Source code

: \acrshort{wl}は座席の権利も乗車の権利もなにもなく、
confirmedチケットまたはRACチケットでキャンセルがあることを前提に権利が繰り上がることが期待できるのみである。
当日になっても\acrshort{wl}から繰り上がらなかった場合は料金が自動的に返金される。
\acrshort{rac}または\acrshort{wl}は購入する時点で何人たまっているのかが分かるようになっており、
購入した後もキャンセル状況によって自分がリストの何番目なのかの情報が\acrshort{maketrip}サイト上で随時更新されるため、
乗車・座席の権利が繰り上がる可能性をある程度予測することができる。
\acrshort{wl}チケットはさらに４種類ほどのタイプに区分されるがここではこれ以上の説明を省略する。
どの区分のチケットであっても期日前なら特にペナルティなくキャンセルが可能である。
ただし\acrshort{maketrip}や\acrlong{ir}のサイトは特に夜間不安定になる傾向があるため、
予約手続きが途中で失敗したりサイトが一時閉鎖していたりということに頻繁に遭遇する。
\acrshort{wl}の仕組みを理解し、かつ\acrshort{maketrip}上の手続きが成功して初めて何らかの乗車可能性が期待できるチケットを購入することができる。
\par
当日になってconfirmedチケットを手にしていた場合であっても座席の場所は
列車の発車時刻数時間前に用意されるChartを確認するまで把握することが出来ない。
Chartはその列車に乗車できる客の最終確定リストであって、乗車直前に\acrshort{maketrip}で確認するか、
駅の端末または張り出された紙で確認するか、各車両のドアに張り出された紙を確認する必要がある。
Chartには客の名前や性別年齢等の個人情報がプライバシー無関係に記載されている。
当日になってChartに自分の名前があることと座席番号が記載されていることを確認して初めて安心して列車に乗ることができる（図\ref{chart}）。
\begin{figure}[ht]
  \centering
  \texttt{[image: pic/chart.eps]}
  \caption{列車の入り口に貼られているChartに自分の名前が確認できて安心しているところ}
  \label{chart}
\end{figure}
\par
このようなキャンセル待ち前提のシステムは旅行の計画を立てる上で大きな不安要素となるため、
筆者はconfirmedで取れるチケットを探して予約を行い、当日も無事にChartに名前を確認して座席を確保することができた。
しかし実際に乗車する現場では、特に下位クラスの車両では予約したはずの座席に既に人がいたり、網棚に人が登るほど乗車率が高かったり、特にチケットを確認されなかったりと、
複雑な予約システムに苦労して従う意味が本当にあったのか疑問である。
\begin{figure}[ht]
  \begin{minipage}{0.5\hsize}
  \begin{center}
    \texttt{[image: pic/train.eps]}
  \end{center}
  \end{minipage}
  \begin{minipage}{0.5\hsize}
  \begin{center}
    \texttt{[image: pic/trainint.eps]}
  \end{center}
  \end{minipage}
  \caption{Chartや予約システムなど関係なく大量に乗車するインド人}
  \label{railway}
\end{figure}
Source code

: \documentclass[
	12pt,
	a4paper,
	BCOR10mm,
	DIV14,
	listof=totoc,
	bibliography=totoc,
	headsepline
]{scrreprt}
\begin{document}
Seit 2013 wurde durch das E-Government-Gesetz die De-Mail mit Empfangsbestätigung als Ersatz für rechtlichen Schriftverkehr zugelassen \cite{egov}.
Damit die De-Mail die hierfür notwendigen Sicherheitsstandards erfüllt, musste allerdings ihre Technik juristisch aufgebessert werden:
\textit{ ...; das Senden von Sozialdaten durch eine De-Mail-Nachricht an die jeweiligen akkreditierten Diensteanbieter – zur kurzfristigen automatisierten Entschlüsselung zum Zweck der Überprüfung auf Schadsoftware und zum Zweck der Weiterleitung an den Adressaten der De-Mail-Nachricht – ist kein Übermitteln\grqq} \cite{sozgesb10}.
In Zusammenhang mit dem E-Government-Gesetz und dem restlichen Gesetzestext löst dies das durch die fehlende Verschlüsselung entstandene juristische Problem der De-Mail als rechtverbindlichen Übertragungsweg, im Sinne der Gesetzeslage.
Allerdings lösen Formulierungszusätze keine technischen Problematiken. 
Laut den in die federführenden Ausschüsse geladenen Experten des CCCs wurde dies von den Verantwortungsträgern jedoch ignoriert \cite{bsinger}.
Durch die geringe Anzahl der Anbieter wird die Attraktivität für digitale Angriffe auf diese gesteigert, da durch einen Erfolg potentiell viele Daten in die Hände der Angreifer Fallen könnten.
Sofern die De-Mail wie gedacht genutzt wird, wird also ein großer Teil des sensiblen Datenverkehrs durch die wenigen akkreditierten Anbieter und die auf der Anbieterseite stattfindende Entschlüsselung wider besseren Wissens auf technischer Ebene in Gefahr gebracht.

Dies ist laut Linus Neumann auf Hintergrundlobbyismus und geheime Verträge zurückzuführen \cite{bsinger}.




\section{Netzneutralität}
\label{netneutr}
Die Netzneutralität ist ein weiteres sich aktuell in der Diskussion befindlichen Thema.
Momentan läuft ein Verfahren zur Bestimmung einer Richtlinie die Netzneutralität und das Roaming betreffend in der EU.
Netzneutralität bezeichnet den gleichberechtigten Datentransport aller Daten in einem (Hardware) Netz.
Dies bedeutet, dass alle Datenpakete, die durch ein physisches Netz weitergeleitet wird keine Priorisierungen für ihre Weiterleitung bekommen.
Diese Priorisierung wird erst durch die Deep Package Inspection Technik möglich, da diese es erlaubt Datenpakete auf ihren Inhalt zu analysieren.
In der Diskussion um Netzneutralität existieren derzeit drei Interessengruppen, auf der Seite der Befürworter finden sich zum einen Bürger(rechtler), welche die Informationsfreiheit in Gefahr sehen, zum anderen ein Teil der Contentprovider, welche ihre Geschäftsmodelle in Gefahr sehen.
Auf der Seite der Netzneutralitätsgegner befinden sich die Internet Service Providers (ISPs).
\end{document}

━━━━━━━━━━━━━━━━━━━━

• _Brief_:
Exact duplication is required for the lines above, from the line that contains "当日になっても\acrsho" to the line that contains "どの区分のチケットであっても期日前なら特にペナルティなくキャンセルが可能である。", inclusive; omit all others.

• _Problem solution_:
当日になっても\acrshort{wl}から繰り上がらなかった場合は料金が自動的に返金される。
\acrshort{rac}または\acrshort{wl}は購入する時点で何人たまっているのかが分かるようになっており、
購入した後もキャンセル状況によって自分がリストの何番目なのかの情報が\acrshort{maketrip}サイト上で随時更新されるため、
乗車・座席の権利が繰り上がる可能性をある程度予測することができる。
\acrshort{wl}チケットはさらに４種類ほどのタイプに区分されるがここではこれ以上の説明を省略する。
どの区分のチケットであっても期日前なら特にペナルティなくキャンセルが可能である。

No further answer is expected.